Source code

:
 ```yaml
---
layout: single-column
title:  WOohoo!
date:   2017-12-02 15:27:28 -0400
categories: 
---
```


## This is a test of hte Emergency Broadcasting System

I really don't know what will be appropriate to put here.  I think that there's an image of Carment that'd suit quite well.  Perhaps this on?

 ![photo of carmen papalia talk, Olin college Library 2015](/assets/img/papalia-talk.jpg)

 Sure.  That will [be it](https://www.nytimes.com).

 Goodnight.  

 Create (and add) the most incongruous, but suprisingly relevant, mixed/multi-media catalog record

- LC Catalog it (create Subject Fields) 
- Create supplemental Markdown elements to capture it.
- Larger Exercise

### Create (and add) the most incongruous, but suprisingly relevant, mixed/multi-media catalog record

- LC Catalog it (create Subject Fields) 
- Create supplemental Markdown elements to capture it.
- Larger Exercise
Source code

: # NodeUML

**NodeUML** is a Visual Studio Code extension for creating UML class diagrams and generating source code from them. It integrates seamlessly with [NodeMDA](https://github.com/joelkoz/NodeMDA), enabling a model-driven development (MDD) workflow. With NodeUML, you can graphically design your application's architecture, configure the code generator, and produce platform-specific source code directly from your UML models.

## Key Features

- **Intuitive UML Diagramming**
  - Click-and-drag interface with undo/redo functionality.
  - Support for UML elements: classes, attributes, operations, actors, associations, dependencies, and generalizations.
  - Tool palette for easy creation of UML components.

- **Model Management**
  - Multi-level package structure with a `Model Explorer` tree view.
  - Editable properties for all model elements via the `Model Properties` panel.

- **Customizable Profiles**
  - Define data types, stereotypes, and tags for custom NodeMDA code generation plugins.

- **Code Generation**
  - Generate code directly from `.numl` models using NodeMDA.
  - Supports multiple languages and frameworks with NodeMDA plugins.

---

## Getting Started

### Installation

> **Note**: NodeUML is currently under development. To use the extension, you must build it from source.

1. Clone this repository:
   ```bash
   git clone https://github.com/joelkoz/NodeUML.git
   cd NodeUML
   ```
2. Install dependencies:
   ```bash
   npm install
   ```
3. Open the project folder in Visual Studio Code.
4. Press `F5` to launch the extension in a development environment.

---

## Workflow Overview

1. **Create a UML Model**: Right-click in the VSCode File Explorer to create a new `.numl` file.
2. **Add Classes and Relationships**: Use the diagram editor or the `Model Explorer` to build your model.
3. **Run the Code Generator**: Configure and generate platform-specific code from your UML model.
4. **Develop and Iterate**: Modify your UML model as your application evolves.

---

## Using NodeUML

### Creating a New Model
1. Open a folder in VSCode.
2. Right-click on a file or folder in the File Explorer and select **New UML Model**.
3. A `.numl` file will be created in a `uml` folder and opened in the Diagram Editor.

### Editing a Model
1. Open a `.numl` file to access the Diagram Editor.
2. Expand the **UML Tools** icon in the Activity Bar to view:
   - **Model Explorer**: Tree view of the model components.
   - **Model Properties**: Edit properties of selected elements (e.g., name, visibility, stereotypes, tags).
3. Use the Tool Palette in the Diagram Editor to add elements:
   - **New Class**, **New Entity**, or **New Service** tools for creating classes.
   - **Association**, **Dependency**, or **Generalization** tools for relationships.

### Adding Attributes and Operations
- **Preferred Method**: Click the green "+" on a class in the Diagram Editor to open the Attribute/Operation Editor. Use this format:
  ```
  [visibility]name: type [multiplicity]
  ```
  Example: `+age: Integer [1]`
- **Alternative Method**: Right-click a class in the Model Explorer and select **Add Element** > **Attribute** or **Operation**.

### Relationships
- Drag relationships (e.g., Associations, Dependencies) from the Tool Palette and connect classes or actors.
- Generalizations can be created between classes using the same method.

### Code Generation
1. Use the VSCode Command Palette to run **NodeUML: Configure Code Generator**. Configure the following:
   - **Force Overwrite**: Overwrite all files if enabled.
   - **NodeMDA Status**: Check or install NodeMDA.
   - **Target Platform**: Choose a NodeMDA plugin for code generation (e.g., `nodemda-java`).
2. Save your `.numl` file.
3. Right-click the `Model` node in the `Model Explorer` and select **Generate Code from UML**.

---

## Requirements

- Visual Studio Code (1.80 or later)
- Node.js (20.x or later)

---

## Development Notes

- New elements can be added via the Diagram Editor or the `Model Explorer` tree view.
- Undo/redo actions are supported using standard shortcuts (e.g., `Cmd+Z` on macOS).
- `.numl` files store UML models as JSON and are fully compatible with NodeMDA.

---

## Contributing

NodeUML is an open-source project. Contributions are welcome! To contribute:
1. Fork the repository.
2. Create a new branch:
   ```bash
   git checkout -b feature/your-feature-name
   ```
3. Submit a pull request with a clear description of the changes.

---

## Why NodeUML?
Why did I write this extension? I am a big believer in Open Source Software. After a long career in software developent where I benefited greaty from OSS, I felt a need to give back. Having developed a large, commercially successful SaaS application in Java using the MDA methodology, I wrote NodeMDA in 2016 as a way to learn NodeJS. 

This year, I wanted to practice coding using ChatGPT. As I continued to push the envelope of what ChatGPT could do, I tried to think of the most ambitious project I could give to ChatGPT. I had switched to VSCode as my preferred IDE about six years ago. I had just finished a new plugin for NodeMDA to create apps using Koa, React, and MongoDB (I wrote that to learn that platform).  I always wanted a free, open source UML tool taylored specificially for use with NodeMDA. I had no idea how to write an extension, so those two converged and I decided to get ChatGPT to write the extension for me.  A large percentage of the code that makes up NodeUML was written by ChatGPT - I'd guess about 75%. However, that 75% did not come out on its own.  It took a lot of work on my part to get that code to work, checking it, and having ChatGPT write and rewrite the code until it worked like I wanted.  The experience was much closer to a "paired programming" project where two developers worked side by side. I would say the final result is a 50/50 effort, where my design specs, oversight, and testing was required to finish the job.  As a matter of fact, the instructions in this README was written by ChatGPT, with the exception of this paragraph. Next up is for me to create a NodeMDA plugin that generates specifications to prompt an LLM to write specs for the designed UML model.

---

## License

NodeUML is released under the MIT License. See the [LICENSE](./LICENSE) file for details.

**ABOUT THIS TASK:** Write down again the exact lines running from the beginning of the data to the line containing "- Support for", with both ends included.

**RESPONSE:**
Source code

:
 ```yaml
---
layout: single-column
title:  WOohoo!
date:   2017-12-02 15:27:28 -0400
categories: 
---
```


## This is a test of hte Emergency Broadcasting System

I really don't know what will be appropriate to put here.  I think that there's an image of Carment that'd suit quite well.  Perhaps this on?

 ![photo of carmen papalia talk, Olin college Library 2015](/assets/img/papalia-talk.jpg)

 Sure.  That will [be it](https://www.nytimes.com).

 Goodnight.  

 Create (and add) the most incongruous, but suprisingly relevant, mixed/multi-media catalog record

- LC Catalog it (create Subject Fields) 
- Create supplemental Markdown elements to capture it.
- Larger Exercise

### Create (and add) the most incongruous, but suprisingly relevant, mixed/multi-media catalog record

- LC Catalog it (create Subject Fields) 
- Create supplemental Markdown elements to capture it.
- Larger Exercise
Source code

: # NodeUML

**NodeUML** is a Visual Studio Code extension for creating UML class diagrams and generating source code from them. It integrates seamlessly with [NodeMDA](https://github.com/joelkoz/NodeMDA), enabling a model-driven development (MDD) workflow. With NodeUML, you can graphically design your application's architecture, configure the code generator, and produce platform-specific source code directly from your UML models.

## Key Features

- **Intuitive UML Diagramming**
  - Click-and-drag interface with undo/redo functionality.
  - Support for UML elements: classes, attributes, operations, actors, associations, dependencies, and generalizations.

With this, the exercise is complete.